The Last of Us was an anomaly. With its graceful storytelling and beautifully rounded characters, it stood out from most video games concerned with post-apocalyptia and the general annihilation of the human race. The common practice with such an anomaly – particularly if it is a commercial success, as The Last of Us was – is to build a sequel which is ever so slightly less of an anomaly. Then build another, and another, until that original freshness is forgotten, and the game becomes a brand associated – sometimes unfairly, sometimes not – with triteness and commercialism.


The Last of Us was an anomaly. The common practice with anomolies is to build a sequel which is ever so slightly less of an anomaly.

Of course, that’s a little cynical. Sequels aren’t always bad news, far from it. Plenty of sequels have completed the half-formed ideas of their predecessors, or evolved them into something more interesting.  BioWare’s Mass Effect 2 improved on the gameplay of Mass Effect in almost every way while adding great depth to its lore and universe. Naughty Dog’s Uncharted 2 was an even more thrilling action adventure than the first. Kojima Productions keeps morphing the Metal Gear series into something new. There are many, many more examples.
But unlike so many of these games which told unfinished stories, The Last of Us told a very rounded story with a very conclusive ending. In the video game medium, which is so focused on clear cut cliffhangers tinged with the promise of “More”, that is a rare and powerful thing.

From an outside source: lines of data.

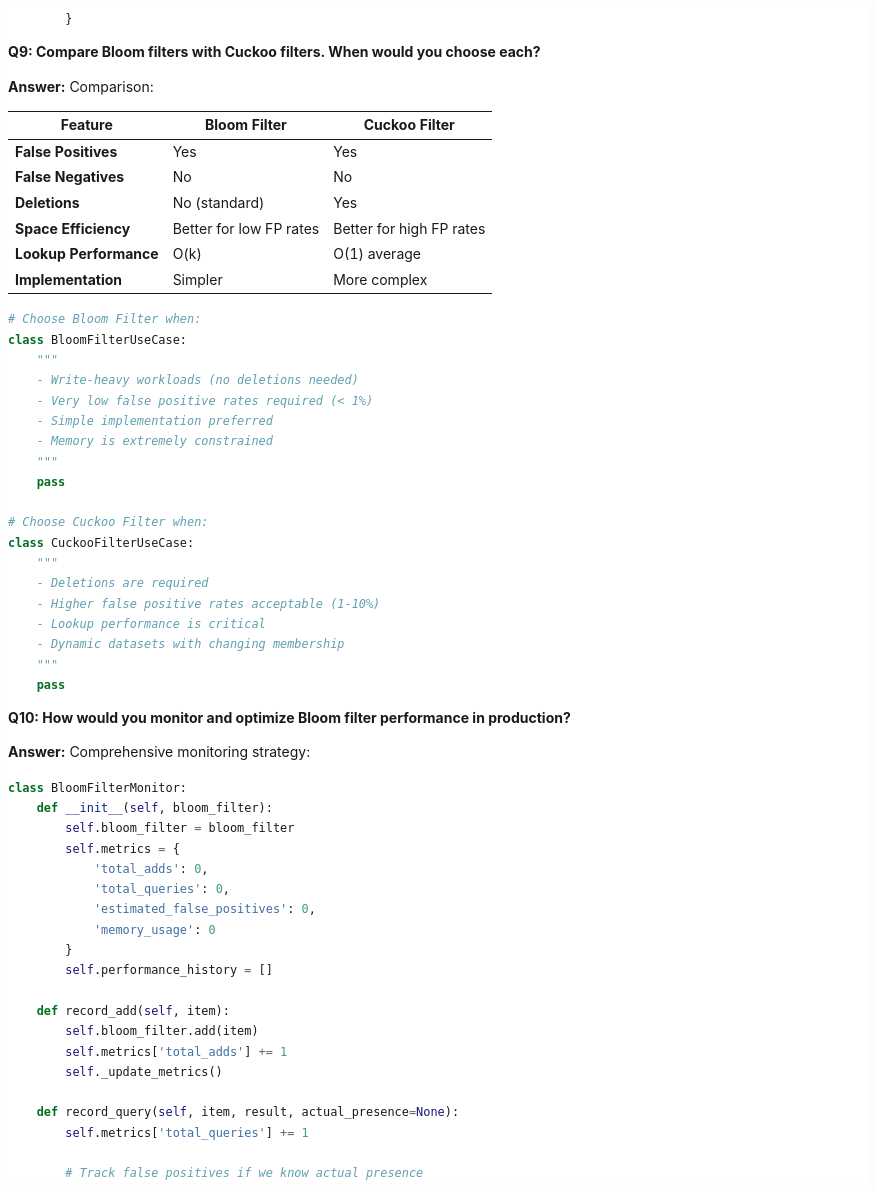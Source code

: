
 ```python
        }
```

**Q9: Compare Bloom filters with Cuckoo filters. When would you choose each?**

**Answer:** Comparison:

| Feature | Bloom Filter | Cuckoo Filter |
|---------|-------------|---------------|
| **False Positives** | Yes | Yes |
| **False Negatives** | No | No |
| **Deletions** | No (standard) | Yes |
| **Space Efficiency** | Better for low FP rates | Better for high FP rates |
| **Lookup Performance** | O(k) | O(1) average |
| **Implementation** | Simpler | More complex |

```python
# Choose Bloom Filter when:
class BloomFilterUseCase:
    """
    - Write-heavy workloads (no deletions needed)
    - Very low false positive rates required (< 1%)
    - Simple implementation preferred
    - Memory is extremely constrained
    """
    pass

# Choose Cuckoo Filter when:
class CuckooFilterUseCase:
    """
    - Deletions are required
    - Higher false positive rates acceptable (1-10%)
    - Lookup performance is critical
    - Dynamic datasets with changing membership
    """
    pass
```

**Q10: How would you monitor and optimize Bloom filter performance in production?**

**Answer:** Comprehensive monitoring strategy:

```python
class BloomFilterMonitor:
    def __init__(self, bloom_filter):
        self.bloom_filter = bloom_filter
        self.metrics = {
            'total_adds': 0,
            'total_queries': 0,
            'estimated_false_positives': 0,
            'memory_usage': 0
        }
        self.performance_history = []
    
    def record_add(self, item):
        self.bloom_filter.add(item)
        self.metrics['total_adds'] += 1
        self._update_metrics()
    
    def record_query(self, item, result, actual_presence=None):
        self.metrics['total_queries'] += 1
        
        # Track false positives if we know actual presence
```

Do you want to see an older Ellie?

Ellie and Joel start off as strangers.  She is headstrong but vulnerable; he is a shell of a man after the death of his daughter. As the game progresses and they are forced to rely on one another to survive, we see their relationship evolve, tentatively and tenderly. From a thematic standpoint, much of The Last of Us is about opening oneself up to love again, about that most basic and important human emotion thriving in the most horrific of situations.
But by spring, everything changes. In order to save the life of the daughter he couldn’t save the first time around, Joel dooms the human race, removes all of Ellie’s agency, and then lies to her about it. It’s a transparent lie, and Ellie suspects it’s a lie. They move onwards towards the horizon under the lie’s shadow, and the credits roll. The end.

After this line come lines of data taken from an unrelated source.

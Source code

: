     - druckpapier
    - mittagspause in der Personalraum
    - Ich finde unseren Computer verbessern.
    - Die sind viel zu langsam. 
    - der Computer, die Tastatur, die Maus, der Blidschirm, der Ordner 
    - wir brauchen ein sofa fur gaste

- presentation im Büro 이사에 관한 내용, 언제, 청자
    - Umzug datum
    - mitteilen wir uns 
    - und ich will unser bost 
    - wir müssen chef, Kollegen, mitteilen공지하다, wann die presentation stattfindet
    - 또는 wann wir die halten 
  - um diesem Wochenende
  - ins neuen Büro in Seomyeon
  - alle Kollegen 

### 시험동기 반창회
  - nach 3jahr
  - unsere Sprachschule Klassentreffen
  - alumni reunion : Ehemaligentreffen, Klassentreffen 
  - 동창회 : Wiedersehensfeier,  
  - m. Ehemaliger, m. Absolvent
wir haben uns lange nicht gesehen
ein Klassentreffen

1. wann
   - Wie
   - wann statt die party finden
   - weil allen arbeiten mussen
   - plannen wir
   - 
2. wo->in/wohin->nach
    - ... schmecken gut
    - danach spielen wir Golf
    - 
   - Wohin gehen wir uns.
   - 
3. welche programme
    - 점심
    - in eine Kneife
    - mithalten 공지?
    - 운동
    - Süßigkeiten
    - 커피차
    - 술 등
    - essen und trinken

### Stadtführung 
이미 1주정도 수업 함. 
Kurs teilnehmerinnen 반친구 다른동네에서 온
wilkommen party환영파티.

The Last of Us told a very rounded story with a very conclusive ending.

It’s the bleakest ending we could have been given; in many ways much worse than the riotous pulp we all feared. Nobody died. Ellie didn’t have to murder Joel or vice versa. Instead, Naughty Dog chose to end its game on a note of ambiguity so real it felt almost personal, one that also brilliantly brought Joel’s character arc – and indeed, the game’s central narrative – full circle. From life to death to life again, at an irredeemable cost.
I don’t want a sequel to come along and undermine that. The open question the game ends on is something Naughty Dog should be proud of, one that should remain untouched by the industry’s usual expectations of a heroic conclusion tinged with the promise of More, of merchandise and a special limited edition of the fifth installment: There Were Many More of Us Than We Thought.

Naughty Dog would only embark on a sequel if there were a story “worth telling.”

Not that I believe Naughty Dog wouldn’t do a sequel justice. In an interview back in February, The Last of Us’ Game Director Neil Druckman explained that his team would only embark on the project if there were a story “really worth telling…that’s not repeating itself.” Its Left Behind DLC certainly showed that a wonderful story could be told away from that central relationship, and indeed perhaps that is the route Naughty Dog will take.
But to revisit Ellie and Joel? I’m not so sure that’s something we need. Maybe, just this once, it would be nice if the future remains untold and the past unsullied.
Or better yet, left to the imagination of fans.